When discussing the environment and sustainability, carbon neutral is a term that gets thrown around a lot, but what does carbon neutral mean? We’ve taken a closer look at the term and its meaning.
What is carbon and why neutralise it?
The carbon in carbon neutral actually refers to carbon dioxide, also known as CO₂. It is a greenhouse gas and a major contributor to global warming. The problem is, CO₂ is released when organic materials or fossil fuels such as coal, oil, or natural gas, are burned. So any company that uses petrol or diesel to transport goods, or electricity produced by fossil fuels, has a lot of work to do in offsetting its carbon usage.
How is CO₂ removed from the atmosphere?
A certain amount of CO₂ is absorbed by plants and trees, which is why lots of companies choose to offset their carbon usage by planting trees. It can also be drawn into the sea, where it is converted into calcium carbonate, a safe material that eventually becomes rock. People all over the world are working on new and effective ways to neutralise CO₂.
How can companies be carbon neutral?
Lots of companies are now claiming to be carbon neutral, but can you believe them? A company can say it is carbon neutral if it absorbs as much CO₂ as it creates. To reach this state, the company first needs to measure its carbon footprint, assessing how much CO₂ it creates in its production and transportation. If a company uses items that need to be flown in from a different country, that’s going to have a big impact on its carbon footprint.
What does net carbon neutral mean?
An alternative phrase you may have heard is net-zero carbon neutral. This is different from being simply carbon neutral. To be net-zero, a company needs to have no carbon emissions in the first place. This means using 100% renewable energy, electric vehicles, sustainable materials, etc.

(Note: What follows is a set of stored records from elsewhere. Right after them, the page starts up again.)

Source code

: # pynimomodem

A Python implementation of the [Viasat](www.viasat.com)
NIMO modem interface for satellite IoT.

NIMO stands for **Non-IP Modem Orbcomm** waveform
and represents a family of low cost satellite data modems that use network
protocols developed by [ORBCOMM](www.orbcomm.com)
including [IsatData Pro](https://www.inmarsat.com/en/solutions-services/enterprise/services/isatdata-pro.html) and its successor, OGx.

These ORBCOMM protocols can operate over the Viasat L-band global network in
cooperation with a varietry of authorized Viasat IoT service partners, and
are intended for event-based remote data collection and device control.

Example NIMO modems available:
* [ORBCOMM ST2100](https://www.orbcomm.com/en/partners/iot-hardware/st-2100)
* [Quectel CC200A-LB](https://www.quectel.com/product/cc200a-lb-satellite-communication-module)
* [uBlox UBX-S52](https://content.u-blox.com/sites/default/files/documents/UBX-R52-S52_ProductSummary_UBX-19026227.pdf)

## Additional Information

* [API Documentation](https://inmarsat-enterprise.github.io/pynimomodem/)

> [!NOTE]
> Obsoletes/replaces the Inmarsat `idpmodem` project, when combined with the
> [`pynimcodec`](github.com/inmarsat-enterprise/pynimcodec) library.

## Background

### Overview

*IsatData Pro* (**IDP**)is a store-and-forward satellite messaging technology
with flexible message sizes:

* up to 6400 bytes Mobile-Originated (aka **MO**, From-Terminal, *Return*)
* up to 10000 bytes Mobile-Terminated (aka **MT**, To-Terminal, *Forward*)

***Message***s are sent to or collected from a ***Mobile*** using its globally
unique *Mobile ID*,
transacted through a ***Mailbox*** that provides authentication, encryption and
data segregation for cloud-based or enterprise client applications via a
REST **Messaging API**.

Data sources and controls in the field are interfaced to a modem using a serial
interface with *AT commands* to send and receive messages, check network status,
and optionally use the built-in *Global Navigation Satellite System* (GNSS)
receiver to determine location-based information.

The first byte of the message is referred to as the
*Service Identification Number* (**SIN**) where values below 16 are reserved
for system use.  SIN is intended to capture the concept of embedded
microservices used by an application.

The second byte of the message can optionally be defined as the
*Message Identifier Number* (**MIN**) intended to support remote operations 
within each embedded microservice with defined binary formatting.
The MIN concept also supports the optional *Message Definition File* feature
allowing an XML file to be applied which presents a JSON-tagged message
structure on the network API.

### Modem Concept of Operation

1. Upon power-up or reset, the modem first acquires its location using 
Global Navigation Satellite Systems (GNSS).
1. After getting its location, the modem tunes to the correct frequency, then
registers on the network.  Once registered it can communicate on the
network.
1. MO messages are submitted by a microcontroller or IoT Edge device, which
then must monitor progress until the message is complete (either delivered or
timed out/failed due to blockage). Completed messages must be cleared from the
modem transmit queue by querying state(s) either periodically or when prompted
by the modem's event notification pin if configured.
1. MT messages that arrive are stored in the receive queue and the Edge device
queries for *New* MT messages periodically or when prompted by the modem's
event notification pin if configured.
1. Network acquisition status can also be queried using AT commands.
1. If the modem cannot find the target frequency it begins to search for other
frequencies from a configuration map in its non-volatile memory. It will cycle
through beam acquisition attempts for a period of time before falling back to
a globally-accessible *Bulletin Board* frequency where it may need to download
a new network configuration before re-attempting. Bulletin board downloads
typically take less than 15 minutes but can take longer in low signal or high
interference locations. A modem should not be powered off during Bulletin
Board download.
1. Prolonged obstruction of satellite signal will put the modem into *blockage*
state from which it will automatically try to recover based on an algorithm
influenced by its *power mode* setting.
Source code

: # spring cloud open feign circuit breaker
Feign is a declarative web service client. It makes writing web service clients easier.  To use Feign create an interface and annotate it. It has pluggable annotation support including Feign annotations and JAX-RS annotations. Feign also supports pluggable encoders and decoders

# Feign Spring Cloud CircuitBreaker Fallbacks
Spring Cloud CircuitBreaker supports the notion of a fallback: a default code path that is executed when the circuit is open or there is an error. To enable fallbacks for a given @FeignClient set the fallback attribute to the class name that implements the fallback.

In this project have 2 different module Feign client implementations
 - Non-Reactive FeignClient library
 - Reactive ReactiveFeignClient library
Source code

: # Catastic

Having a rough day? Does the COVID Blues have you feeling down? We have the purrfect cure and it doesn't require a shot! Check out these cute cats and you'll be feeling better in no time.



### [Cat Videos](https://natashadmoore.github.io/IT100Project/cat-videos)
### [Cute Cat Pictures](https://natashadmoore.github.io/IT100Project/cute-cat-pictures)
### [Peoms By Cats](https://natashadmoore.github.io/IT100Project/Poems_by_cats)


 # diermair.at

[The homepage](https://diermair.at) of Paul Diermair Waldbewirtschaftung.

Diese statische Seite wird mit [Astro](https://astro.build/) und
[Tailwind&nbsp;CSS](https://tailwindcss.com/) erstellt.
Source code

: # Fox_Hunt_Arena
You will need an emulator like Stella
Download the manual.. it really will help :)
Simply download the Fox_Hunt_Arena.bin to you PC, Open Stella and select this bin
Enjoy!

Ways to become carbon neutral
Companies need to look all the way down their supply chain when it comes to becoming carbon neutral. The processes in producing the materials they use, transporting both raw materials and finished items, electricity used in production, packaging, and so on. In some cases, green energy and sustainable products can be used, and in others, taking actions such as planting trees can offset the CO₂ produced.
Carbon positive or negative
Some companies go above and beyond, neutralising more CO₂ than they produce. This is confusingly phrased as either carbon positive or carbon negative, both meaning the same thing. Maybe they plant a whole forest, invest in a seaweed farm, or support new technologies that are emerging. Being carbon neutral or negative is becoming a powerful marketing tool, and businesses big and small are taking advantage of it, which can only be a good thing.